Somalia: A Working Christmas in Mogadishu


Nairobi — The Christmas Holiday conjures up all sorts of exotic destinations for some and the peace and tranquility of home for others.

Well, my Christmas was the total opposite. I was in Mogadishu. The place the US Marines nicknamed the Mog, and one they would love to forget quickly. Mogadishu is infamous for being one of the most dangerous places on earth.

Since it was Christmas Day, let's call my visit a working holiday, although it was a fact-finding mission at the former Halane military training camp, the home of the African Union Mission in Somalia (Amisom), on how the peacekeepers were coping with the ever increasing attacks by the belligerent Al-Shabaab militia. Not exactly a holiday, if you consider the danger involved.

The camp is located some 300m from the airport, sandwiched between the Aden Abdulle International Airport and the Mogadishu coast. What stood between me and instant death from Al-Shabaab's mortar attacks or sniper fire was a 3kg helmet and body armour weighing 20kg -- 10kg covering the front and another 10kg the back.

On my arrival in Mogadishu on December 20, the first pleasant surprise was that the Aden Abdulle International Airport that in 2006 was just a shell of bombed-out buildings, was in better condition than those of some peaceful African countries that I have visited.

In 2006, the only things standing at the airport were the remains of bombed out walls. Back then, only a sisal rope separated the departure from the arrivals section.

Pleasantly, the airport has been renovated, expanded and neatly painted, courtesy of Amisom. Mogadishu is a volatile and dangerous city, but we flew and landed there safely on an African Express Airline flight from Nairobi's Jomo Kenyatta International Airport and just like at any other airport, went through passport control -- manned by government immigration officials.

We left the airport for the camp in a military Landcruiser with just the driver -- of course a soldier -- and our host, Amison spokesman Maj Gen Nathan Mugisha of the UPDF.

The camp -- which also serves as the Amisom headquarters for both Uganda and Burundi troops -- is virtually covered by a tree species that was introduced by US soldiers in the 1990s during their mission in the country. The local people call it Garanwaa, meaning "the unknown" or Geed Yuhud, meaning from Israel.

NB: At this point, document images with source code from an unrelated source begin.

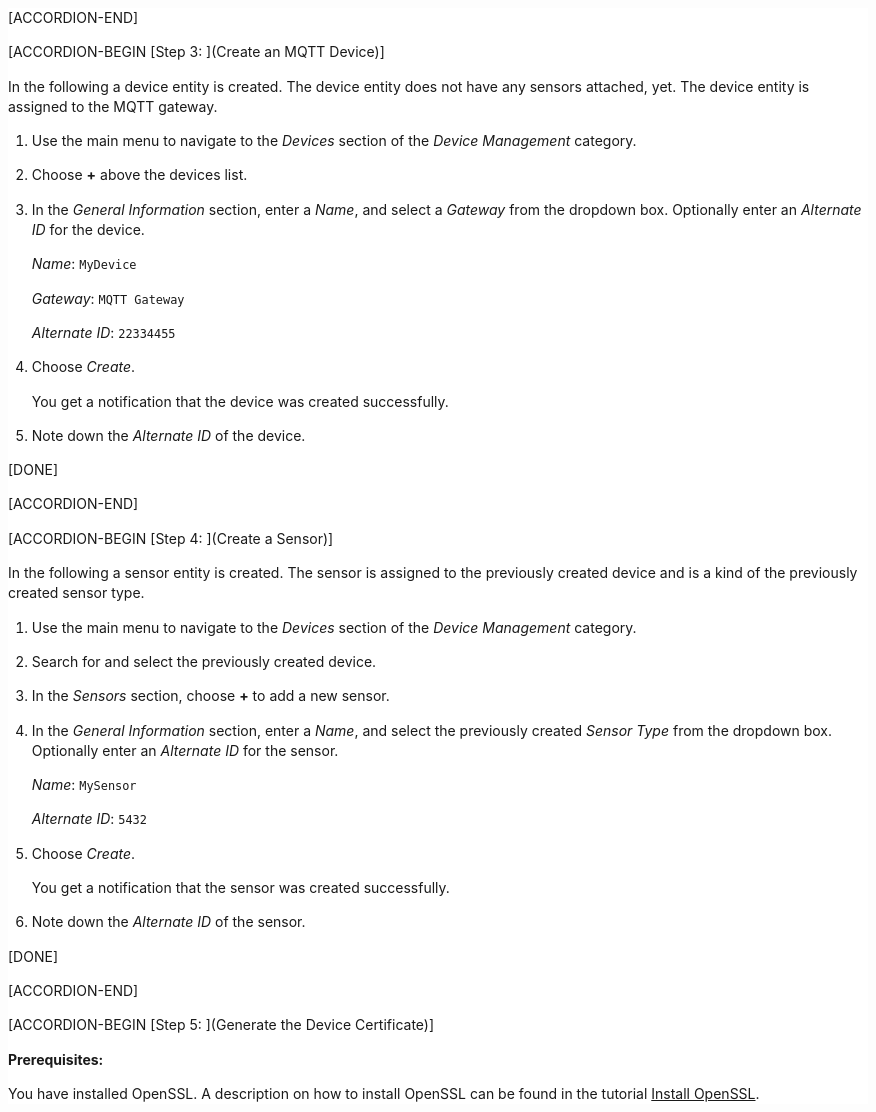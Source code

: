 [ACCORDION-END]

[ACCORDION-BEGIN [Step 3: ](Create an MQTT Device)]

In the following a device entity is created. The device entity does not have any sensors attached, yet. The device entity is assigned to the MQTT gateway.

1.  Use the main menu to navigate to the *Devices* section of the *Device Management* category.

2.  Choose **+** above the devices list.

3.  In the *General Information* section, enter a *Name*, and select a *Gateway* from the dropdown box. Optionally enter an *Alternate ID* for the device.

    *Name*: `MyDevice`

    *Gateway*: `MQTT Gateway`

    *Alternate ID*: `22334455`

4.  Choose *Create*.

    You get a notification that the device was created successfully.

5.  Note down the *Alternate ID* of the device.

[DONE]

[ACCORDION-END]

[ACCORDION-BEGIN [Step 4: ](Create a Sensor)]

In the following a sensor entity is created. The sensor is assigned to the previously created device and is a kind of the previously created sensor type.

1.  Use the main menu to navigate to the *Devices* section of the *Device Management* category.

2.  Search for and select the previously created device.

3.  In the *Sensors* section, choose **+** to add a new sensor.

4.  In the *General Information* section, enter a *Name*, and select the previously created *Sensor Type* from the dropdown box. Optionally enter an *Alternate ID* for the sensor.

    *Name*: `MySensor`

    *Alternate ID*: `5432`

5.  Choose *Create*.

    You get a notification that the sensor was created successfully.

6.  Note down the *Alternate ID* of the sensor.

[DONE]

[ACCORDION-END]

[ACCORDION-BEGIN [Step 5: ](Generate the Device Certificate)]

**Prerequisites:**

You have installed OpenSSL. A description on how to install OpenSSL can be found in the tutorial [Install OpenSSL](https://developers.sap.com/tutorials/iot-cf-install-openssl.html).
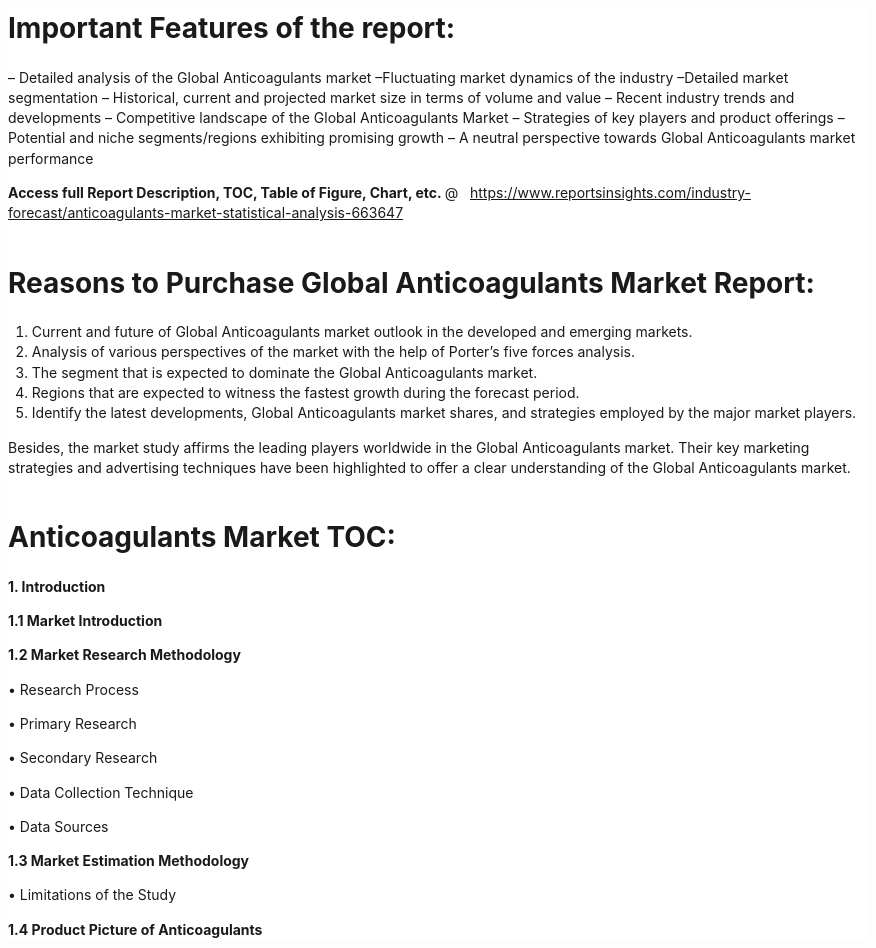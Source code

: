 # <strong>Important Features of the report:</strong>
– Detailed analysis of the Global Anticoagulants market
–Fluctuating market dynamics of the industry
–Detailed market segmentation
– Historical, current and projected market size in terms of volume and value
– Recent industry trends and developments
– Competitive landscape of the Global Anticoagulants Market
– Strategies of key players and product offerings
– Potential and niche segments/regions exhibiting promising growth
– A neutral perspective towards Global Anticoagulants market performance

<strong>Access full Report Description, TOC, Table of Figure, Chart, etc. </strong>@   <a href=https://www.reportsinsights.com/industry-forecast/anticoagulants-market-statistical-analysis-663647 style=color:#0000ff;>https://www.reportsinsights.com/industry-forecast/anticoagulants-market-statistical-analysis-663647</a>

# <strong>Reasons to Purchase Global Anticoagulants Market Report:</strong>
1. Current and future of Global Anticoagulants market outlook in the developed and emerging markets.
2. Analysis of various perspectives of the market with the help of Porter’s five forces analysis.
3. The segment that is expected to dominate the Global Anticoagulants market.
4. Regions that are expected to witness the fastest growth during the forecast period.
5. Identify the latest developments, Global Anticoagulants market shares, and strategies employed by the major market players.

Besides, the market study affirms the leading players worldwide in the Global Anticoagulants market. Their key marketing strategies and advertising techniques have been highlighted to offer a clear understanding of the Global Anticoagulants market.

# <strong>Anticoagulants Market TOC:</strong>

<strong>1. Introduction</strong>

<strong>1.1 Market Introduction</strong>

<strong>1.2 Market Research Methodology</strong>

• Research Process

• Primary Research

• Secondary Research

• Data Collection Technique

• Data Sources

<strong>1.3 Market Estimation Methodology</strong>

• Limitations of the Study

<strong>1.4 Product Picture of Anticoagulants</strong>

The first thing you notice about the camp are the sandbags everywhere, a reminder of the constant danger the Amisom troops live under. The camp itself is well-guarded and hardly any artillery fired by the Al-Shabab militia from their stronghold of Bakara market seven kilometres away causes any damage here.

The Amisom soldiers calmly go about their duties, something quite unexpected in a camp that is basically in the middle of a war zone.

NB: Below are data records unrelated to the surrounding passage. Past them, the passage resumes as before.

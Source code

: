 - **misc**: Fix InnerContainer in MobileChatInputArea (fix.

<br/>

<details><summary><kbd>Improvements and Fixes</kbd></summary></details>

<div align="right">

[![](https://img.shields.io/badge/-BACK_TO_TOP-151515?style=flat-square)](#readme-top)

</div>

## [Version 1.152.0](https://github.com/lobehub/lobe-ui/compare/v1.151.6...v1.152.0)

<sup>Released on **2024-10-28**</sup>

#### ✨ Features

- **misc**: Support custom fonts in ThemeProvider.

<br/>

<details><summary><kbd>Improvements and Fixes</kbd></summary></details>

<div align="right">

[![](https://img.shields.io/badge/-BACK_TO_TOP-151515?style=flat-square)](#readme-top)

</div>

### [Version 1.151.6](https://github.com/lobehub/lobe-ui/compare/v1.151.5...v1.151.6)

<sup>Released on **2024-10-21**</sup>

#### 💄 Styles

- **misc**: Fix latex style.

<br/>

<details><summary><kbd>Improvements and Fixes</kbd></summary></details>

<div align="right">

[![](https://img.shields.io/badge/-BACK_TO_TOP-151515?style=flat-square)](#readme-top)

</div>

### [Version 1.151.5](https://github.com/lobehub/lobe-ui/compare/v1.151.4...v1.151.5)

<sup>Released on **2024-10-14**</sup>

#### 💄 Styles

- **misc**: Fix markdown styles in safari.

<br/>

The soldiers are housed in tents and senior officers in prefabricated houses. We were put up in one of the prefabs. Life in the camp is strict. Discipline is expected at all times from everyone.

It is the trips to the various neighbourhoods of the city in armoured vehicles that leave a lasting impression. Every trip -- in armoured vehicles -- is both thrilling but dangerous. As a journalist, it could easily be my last assignment.

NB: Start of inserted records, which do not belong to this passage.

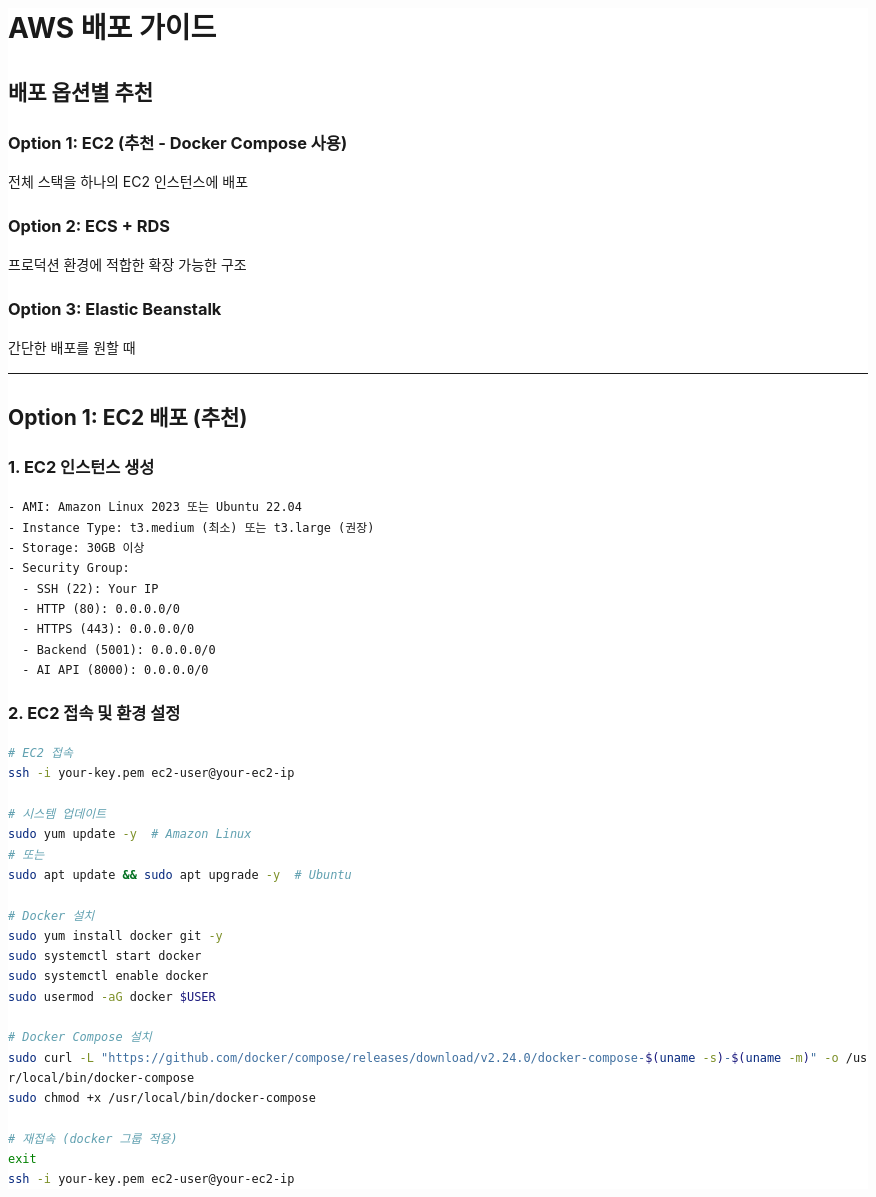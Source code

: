 # AWS 배포 가이드

## 배포 옵션별 추천

### Option 1: EC2 (추천 - Docker Compose 사용)
전체 스택을 하나의 EC2 인스턴스에 배포

### Option 2: ECS + RDS
프로덕션 환경에 적합한 확장 가능한 구조

### Option 3: Elastic Beanstalk
간단한 배포를 원할 때

---

## Option 1: EC2 배포 (추천)

### 1. EC2 인스턴스 생성
```
- AMI: Amazon Linux 2023 또는 Ubuntu 22.04
- Instance Type: t3.medium (최소) 또는 t3.large (권장)
- Storage: 30GB 이상
- Security Group:
  - SSH (22): Your IP
  - HTTP (80): 0.0.0.0/0
  - HTTPS (443): 0.0.0.0/0
  - Backend (5001): 0.0.0.0/0
  - AI API (8000): 0.0.0.0/0
```

### 2. EC2 접속 및 환경 설정
```bash
# EC2 접속
ssh -i your-key.pem ec2-user@your-ec2-ip

# 시스템 업데이트
sudo yum update -y  # Amazon Linux
# 또는
sudo apt update && sudo apt upgrade -y  # Ubuntu

# Docker 설치
sudo yum install docker git -y
sudo systemctl start docker
sudo systemctl enable docker
sudo usermod -aG docker $USER

# Docker Compose 설치
sudo curl -L "https://github.com/docker/compose/releases/download/v2.24.0/docker-compose-$(uname -s)-$(uname -m)" -o /usr/local/bin/docker-compose
sudo chmod +x /usr/local/bin/docker-compose

# 재접속 (docker 그룹 적용)
exit
ssh -i your-key.pem ec2-user@your-ec2-ip
```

As we drive around the city, Mogadishu residents go about their business as usual, but aware of the dangers lurking at every corner. During our visit, a woman was shot and wounded by sniper fire near the Amisom compound.

With all the unpredictability of Mogadishu, it is the infamous Kilometre 4 section that brings home the reality of the chaos that has engulfed the city for almost two decades.

This is a major junction of Mogadishu, from which one can connect to the four corners of Somalia. It is also the main route in and out of the seaport city.

Being a strategic location, the Al-Shabaab militia fight day and night to wrest it from the Ugandan Amisom contingent. Two hours after we left Kilometre 4 for the Amisom camp, Al-Shabaab fired a mortar in the area killing four women who were sweeping the street. Despite the constant state of alert, one never gets to realise the full magnitude of the dangers until one is out of Mogadishu.